A substantive mistake "`consists of instances where the court changes its mind, either because it made a legal or factual mistake in making its original thought, [or because on second thought] it has decided to exercise its discretion in a different manner.'" O'Neill, supra, quoting Breen v. Cassese (Jan. 9, 1992), Cuyahoga App. No. 62154, quoting Blanton v. Anzalone (C.A.9, 1987), 813 F.2d 1574, 1577 (interpreting Fed.R .Civ.P. 60 [a]). See, also, Fraley, at ¶ 8, citing Bright Road (stating that "`Civ. R. 60[B] provides the exclusive grounds which must be present, and the procedures which must be followed, in order for a trial court to vacate its own final judgment'") (emphasis sic); but, see, O'Neill (stating that since the enactment of the Ohio Rules of Civil Procedure whether trial courts still possess inherent authority to sua sponte correct judgments is an open question).
Id. at ¶ 35-36.
{¶ 21} Applying precedent from this court, we find that the trial court was without authority to sua sponte re-open the case to correct a substantive error after it issued a default judgment. Therefore, by granting summary judgment in favor of plaintiff following its sua sponte re-opening of the case, the trial court improperly exercised jurisdiction.

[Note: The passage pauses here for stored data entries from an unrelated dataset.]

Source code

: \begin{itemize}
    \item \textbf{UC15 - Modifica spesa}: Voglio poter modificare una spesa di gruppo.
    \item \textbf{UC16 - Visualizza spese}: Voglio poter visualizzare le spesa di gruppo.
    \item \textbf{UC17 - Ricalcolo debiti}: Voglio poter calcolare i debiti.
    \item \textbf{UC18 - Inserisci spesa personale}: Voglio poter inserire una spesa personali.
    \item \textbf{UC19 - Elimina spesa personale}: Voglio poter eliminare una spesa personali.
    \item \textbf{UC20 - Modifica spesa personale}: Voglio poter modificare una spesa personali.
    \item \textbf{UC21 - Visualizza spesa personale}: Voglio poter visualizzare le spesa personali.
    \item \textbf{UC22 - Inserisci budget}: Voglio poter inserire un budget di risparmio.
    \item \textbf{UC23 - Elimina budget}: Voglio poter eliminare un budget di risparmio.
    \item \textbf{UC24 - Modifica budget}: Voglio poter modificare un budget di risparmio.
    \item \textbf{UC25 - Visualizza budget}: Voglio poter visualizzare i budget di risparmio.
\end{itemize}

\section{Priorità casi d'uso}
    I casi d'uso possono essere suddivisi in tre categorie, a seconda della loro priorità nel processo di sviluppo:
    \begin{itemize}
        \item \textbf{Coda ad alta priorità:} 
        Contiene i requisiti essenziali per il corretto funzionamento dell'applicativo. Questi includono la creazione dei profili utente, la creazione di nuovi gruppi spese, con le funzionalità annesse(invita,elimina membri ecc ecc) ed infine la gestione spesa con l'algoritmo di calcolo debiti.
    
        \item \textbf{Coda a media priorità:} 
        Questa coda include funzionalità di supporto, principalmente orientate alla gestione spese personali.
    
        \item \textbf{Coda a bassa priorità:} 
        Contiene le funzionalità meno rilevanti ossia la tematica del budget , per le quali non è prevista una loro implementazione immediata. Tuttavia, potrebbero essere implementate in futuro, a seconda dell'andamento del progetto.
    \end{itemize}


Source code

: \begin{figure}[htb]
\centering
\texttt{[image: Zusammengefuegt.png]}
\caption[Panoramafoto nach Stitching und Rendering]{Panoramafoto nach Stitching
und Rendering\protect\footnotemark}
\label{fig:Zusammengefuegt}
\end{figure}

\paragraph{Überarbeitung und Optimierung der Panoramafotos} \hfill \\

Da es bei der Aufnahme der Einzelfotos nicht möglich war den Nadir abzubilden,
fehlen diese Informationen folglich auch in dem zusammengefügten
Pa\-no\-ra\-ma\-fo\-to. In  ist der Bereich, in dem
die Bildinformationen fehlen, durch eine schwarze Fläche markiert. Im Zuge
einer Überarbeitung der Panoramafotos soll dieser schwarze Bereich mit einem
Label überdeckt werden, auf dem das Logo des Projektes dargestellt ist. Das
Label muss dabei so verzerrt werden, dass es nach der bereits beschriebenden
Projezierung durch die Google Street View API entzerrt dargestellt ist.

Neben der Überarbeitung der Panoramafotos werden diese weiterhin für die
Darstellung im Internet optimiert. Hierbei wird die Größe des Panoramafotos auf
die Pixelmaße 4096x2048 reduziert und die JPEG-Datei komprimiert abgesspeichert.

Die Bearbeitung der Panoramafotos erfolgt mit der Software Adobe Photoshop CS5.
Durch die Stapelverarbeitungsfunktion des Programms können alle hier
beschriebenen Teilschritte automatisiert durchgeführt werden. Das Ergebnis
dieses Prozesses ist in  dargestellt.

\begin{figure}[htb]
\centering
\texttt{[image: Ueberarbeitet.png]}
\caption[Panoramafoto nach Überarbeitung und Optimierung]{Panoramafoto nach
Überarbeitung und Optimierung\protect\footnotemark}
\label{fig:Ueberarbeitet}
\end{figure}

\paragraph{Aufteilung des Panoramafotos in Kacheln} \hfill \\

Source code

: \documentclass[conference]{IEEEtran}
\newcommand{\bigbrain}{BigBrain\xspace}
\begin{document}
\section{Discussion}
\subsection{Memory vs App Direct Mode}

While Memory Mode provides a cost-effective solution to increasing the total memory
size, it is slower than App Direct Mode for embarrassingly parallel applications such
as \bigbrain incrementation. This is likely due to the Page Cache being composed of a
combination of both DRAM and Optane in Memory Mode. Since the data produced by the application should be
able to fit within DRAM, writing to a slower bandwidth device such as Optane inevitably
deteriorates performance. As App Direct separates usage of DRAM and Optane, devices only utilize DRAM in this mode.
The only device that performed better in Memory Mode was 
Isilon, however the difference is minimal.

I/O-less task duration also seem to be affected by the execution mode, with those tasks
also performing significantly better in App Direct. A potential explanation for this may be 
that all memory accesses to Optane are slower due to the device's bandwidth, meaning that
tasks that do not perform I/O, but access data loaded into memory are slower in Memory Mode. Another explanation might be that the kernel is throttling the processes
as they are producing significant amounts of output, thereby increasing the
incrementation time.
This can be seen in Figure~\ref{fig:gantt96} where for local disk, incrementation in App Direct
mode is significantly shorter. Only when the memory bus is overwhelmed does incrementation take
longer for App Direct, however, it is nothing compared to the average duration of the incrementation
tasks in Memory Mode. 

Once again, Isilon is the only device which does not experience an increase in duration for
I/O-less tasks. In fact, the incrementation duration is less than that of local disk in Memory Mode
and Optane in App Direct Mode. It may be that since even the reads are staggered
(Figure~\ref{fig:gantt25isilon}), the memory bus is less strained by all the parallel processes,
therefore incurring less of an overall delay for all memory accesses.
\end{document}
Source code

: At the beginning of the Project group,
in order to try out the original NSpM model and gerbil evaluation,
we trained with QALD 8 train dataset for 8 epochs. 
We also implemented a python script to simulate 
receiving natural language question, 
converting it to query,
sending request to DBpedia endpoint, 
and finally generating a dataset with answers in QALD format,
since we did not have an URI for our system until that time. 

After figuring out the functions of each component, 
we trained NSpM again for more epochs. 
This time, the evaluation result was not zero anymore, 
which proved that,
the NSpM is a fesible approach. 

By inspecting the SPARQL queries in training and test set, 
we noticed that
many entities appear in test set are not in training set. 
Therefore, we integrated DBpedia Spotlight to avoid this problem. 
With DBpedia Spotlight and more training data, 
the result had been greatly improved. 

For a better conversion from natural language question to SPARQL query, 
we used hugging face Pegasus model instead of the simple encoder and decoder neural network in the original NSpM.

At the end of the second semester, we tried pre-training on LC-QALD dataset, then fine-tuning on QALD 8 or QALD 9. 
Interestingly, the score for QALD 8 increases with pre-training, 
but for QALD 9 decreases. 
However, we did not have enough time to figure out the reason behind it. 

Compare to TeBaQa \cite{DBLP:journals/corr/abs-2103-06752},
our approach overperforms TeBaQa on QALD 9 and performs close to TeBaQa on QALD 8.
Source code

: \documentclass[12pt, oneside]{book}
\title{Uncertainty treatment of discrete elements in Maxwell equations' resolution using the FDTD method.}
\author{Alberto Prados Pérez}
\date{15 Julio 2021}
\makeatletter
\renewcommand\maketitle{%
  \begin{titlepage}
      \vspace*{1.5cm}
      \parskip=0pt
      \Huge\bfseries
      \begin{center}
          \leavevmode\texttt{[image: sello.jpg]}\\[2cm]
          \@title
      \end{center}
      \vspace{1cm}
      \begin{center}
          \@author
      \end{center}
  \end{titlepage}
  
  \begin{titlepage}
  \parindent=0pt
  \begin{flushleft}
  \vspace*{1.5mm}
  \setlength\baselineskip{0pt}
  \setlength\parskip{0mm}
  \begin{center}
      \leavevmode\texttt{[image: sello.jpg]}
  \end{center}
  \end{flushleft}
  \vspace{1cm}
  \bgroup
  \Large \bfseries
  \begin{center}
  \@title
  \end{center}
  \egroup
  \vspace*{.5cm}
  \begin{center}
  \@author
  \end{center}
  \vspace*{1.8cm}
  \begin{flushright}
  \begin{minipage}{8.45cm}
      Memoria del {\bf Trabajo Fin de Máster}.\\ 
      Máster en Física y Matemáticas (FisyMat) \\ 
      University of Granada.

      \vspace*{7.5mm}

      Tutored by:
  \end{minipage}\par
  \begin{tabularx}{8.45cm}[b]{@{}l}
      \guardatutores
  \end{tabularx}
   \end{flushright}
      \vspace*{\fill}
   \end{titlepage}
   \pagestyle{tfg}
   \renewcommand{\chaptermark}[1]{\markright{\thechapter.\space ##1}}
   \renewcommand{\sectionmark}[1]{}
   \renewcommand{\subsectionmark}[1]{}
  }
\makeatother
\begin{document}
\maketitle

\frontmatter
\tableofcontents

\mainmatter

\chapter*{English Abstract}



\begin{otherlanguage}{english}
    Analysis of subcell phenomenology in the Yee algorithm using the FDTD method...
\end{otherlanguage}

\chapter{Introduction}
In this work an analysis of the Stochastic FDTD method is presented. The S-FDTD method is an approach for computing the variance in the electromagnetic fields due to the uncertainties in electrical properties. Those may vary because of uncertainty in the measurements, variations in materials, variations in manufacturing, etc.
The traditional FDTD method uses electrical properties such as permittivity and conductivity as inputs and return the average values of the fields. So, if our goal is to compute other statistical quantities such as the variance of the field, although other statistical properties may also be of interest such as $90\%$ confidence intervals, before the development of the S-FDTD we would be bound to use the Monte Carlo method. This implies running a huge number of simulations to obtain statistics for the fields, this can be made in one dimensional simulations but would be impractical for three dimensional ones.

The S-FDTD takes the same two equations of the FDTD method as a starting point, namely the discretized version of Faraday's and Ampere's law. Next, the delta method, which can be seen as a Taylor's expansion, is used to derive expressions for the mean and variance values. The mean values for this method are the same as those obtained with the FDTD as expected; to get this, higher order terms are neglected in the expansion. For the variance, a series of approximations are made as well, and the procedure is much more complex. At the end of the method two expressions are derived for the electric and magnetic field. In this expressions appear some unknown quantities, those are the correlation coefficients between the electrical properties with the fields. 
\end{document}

{¶ 22} "Jurisdiction has been described as `a word of many, too many, meanings.'" Pratts v. Hurley, 102 Ohio St.3d 81, 2004-Ohio-1980, at ¶ 33, quoting United States v. Vanness (C.A.D.C. 1996), 85 F.3d 661, 663, footnote 2. Consequently, the term "jurisdiction" is used in various contexts and often is not properly clarified, which has resulted in misinterpretation and confusion. Pratts, at ¶ 33.
{¶ 23} "`Jurisdiction' means `the courts' statutory or constitutional power to adjudicate the case.'" Id. at ¶ 11, quoting Steel Co. v. Citizens for a Better Environment (1998), 523 U.S. 83, 89, 118 S.Ct. 1003 (emphasis omitted); Morrison v. Steiner (1972), 32 Ohio St.2d 86, 87, paragraph one of the syllabus; see, also, In re J.J., 111 Ohio St.3d 205, 2006-Ohio-5484, at ¶ 11. The term "jurisdiction" "encompasses jurisdiction over the subject matter and over the person." Pratts, at ¶ 11, citing State v. Parker, 95 Ohio St.3d 524, 2002-Ohio-2833, ¶ 22 (Cook, J., dissenting).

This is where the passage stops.